Приятели тяжело поднялись и принялись за хозяйственные дела, где в коровниках продолжали раздаваться голоса жён и детей.
Отказались от батраков компаньоны не только по своей воле, напугал почти трехгодичный раскат волнений в центральных городах и губерниях России, на Черноморском флоте, хотя разросшиеся хозяйства требовали дополнительных рук. Евграф уж по сложившейся традиции между приятелями первый давал оценку вооруженным восстаниям в Петербурге и в Москве.
– Нам ни к чему эти драки, Стёпа. Мы с тобой, как и большинство переселенцев – мирные хлеборобы. Кто нам помог попасть сюда и встать на ноги? Государь-император. Так на кой шут, я буду против него горло драть?!
– Ныне модное слово – революция пугает многих. Серафим с Емельяном как-то встретились, говорят: «Не спокойно на душе. Как бы нас, крепких хозяев, зачинщики смуты эксплуататорами не обозвали». Этих революционеров, Граня, я бы загнал к нам на годик – в наше ярмо. Посмотрел бы, что они запоют после такой жизни?
– Упадут, Стёпа, в борозде.
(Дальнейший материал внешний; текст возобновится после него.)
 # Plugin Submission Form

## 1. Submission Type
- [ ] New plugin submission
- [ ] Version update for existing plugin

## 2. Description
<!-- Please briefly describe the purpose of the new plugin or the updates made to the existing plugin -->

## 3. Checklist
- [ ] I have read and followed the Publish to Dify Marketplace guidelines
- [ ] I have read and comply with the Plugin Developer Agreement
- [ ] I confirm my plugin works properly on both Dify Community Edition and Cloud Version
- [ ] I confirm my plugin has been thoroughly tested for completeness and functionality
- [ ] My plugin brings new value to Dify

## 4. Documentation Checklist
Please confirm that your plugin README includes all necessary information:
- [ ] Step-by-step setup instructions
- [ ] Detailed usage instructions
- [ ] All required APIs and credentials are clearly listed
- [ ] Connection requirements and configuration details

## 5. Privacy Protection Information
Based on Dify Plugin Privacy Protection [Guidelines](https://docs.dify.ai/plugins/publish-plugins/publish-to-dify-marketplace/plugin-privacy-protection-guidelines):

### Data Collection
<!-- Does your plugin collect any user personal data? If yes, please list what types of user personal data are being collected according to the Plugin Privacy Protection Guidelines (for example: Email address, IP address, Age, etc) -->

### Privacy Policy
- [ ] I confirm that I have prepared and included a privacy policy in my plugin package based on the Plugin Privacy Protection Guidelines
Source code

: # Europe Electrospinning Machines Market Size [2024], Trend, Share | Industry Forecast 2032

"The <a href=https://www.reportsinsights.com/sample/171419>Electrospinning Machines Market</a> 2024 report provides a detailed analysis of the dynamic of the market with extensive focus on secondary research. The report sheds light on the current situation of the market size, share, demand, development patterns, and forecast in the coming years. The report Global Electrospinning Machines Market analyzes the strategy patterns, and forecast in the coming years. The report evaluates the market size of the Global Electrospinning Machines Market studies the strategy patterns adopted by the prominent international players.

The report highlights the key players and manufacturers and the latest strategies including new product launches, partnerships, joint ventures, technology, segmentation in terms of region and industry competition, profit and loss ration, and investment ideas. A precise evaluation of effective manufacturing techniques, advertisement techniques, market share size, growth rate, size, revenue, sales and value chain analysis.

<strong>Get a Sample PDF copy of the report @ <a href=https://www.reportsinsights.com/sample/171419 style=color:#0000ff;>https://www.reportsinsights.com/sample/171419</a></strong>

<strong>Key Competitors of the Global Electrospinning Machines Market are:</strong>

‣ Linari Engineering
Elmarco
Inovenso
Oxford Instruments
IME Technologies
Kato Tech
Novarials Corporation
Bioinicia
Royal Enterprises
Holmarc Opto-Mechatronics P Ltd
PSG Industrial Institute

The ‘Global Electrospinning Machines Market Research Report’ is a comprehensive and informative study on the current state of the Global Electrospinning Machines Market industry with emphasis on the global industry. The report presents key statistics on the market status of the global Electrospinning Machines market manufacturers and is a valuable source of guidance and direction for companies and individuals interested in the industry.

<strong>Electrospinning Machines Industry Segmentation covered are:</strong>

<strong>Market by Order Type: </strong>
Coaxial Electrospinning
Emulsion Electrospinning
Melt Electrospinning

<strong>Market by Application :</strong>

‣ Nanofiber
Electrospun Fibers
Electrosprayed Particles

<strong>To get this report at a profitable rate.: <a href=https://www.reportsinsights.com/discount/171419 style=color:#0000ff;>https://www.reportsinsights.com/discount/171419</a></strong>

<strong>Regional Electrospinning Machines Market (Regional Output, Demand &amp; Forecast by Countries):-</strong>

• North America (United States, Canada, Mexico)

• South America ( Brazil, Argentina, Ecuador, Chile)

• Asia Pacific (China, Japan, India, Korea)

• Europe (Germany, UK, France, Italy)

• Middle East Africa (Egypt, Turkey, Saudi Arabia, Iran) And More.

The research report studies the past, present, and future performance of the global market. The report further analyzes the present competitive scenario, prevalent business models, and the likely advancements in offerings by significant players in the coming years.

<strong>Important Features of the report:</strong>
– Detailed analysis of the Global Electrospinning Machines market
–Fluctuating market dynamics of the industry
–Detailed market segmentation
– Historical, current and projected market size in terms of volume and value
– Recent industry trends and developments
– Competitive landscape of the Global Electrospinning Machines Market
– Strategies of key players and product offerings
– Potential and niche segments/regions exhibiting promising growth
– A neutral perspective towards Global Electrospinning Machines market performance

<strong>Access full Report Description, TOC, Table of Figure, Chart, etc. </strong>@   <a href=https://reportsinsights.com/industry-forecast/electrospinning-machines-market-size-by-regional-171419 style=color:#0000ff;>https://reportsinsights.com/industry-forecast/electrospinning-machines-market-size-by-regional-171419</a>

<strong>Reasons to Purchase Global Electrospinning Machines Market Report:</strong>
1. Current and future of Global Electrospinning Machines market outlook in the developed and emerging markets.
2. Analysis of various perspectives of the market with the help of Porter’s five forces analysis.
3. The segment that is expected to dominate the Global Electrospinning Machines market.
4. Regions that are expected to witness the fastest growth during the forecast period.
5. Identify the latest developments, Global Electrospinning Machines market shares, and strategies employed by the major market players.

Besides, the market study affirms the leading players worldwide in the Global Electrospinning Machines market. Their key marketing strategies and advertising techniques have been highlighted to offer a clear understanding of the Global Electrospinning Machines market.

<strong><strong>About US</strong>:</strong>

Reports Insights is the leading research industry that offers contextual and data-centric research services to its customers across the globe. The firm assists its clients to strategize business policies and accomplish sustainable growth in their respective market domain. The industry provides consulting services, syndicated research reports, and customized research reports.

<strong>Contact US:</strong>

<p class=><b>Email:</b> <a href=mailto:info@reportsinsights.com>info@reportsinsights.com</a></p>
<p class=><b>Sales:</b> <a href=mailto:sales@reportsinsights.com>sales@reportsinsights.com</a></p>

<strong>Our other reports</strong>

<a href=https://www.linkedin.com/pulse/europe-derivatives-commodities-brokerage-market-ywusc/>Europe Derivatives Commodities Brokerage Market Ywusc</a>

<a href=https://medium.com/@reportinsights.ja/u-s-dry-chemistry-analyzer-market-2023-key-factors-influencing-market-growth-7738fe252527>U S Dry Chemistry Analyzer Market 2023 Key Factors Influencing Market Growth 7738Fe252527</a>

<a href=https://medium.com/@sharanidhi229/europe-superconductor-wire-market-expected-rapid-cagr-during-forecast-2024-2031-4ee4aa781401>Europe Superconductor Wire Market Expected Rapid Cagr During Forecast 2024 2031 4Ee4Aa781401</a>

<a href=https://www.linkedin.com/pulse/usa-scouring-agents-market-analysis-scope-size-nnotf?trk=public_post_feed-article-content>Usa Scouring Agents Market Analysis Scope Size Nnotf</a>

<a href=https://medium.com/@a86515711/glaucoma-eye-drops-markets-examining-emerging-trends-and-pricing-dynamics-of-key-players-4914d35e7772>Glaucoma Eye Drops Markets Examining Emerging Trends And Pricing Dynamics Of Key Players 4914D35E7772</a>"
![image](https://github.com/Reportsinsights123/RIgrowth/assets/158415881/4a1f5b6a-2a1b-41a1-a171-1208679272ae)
Они наше ремесло знают плохо, вот и орут о свободе, мол, царизм виноват в том тяжком труде. Как будто падёт монаршая власть, хлеб сам по себе будет сыпать в закрома. Не тебе рассказывать, что хлеб без пролитого поту не растёт.
– Как же быть нам?
– Придётся, Стёпа, пока сыны наши не подрастут, остановиться с ростом хозяйства и от батраков отказаться. Иначе оно нас досрочно в гроб загонит.
Как ни старались обходиться своими силами, а сев и осенняя страда заставляли нанимать батраков. Обычно это были переселенцы-неудачники идущие в Сибирь по столыпинской реформе, но растерявшие в дороге казну, имущество, а то и здоровье. Были и такие, что запаздывали по весне, но стремясь быстрее встать на ноги, приращивали заработок к тем ссудам и путевым деньгам, что полагалось по закону. Старожилы платили щедро, и семья, отработав сезон, уходила навсегда, осваивала своё хозяйство. Так незаметно подкатил август четырнадцатого года с введением в империи военного положения, вступившей в войну с Австро-Венгрией и Германией. Страна забурлила патриотическим настроением, формировала полки запасников, призывала новобранцев. Среди городского населения появлялись добровольцы, которых называли вольноопределяющимися. Крестьянство же глухо молчало, особенно сибирское. Но скоро кровавый водоворот войны отрезвил многие головы, особенно после тяжелого поражения армии в Галиции. Отступая, она несла большие потери и требовала пополнение сил, вызывая недовольство основной питательной среды – крестьянства. Непопулярность войны породило массовое уклонение от призыва на фронт. Но разинутая пасть войны и не спрашивала желание хлеборобов драться, она поглощала их с помощью приказов и мобилизации. Вместе с тем в воюющей империи развернулось добровольное пожертвование средствами для нужд армии. Состоятельные купцы и заводчики бросали на алтарь победы крупные суммы, не остались в стороне помещики-землевладельцы и богатое крестьянство.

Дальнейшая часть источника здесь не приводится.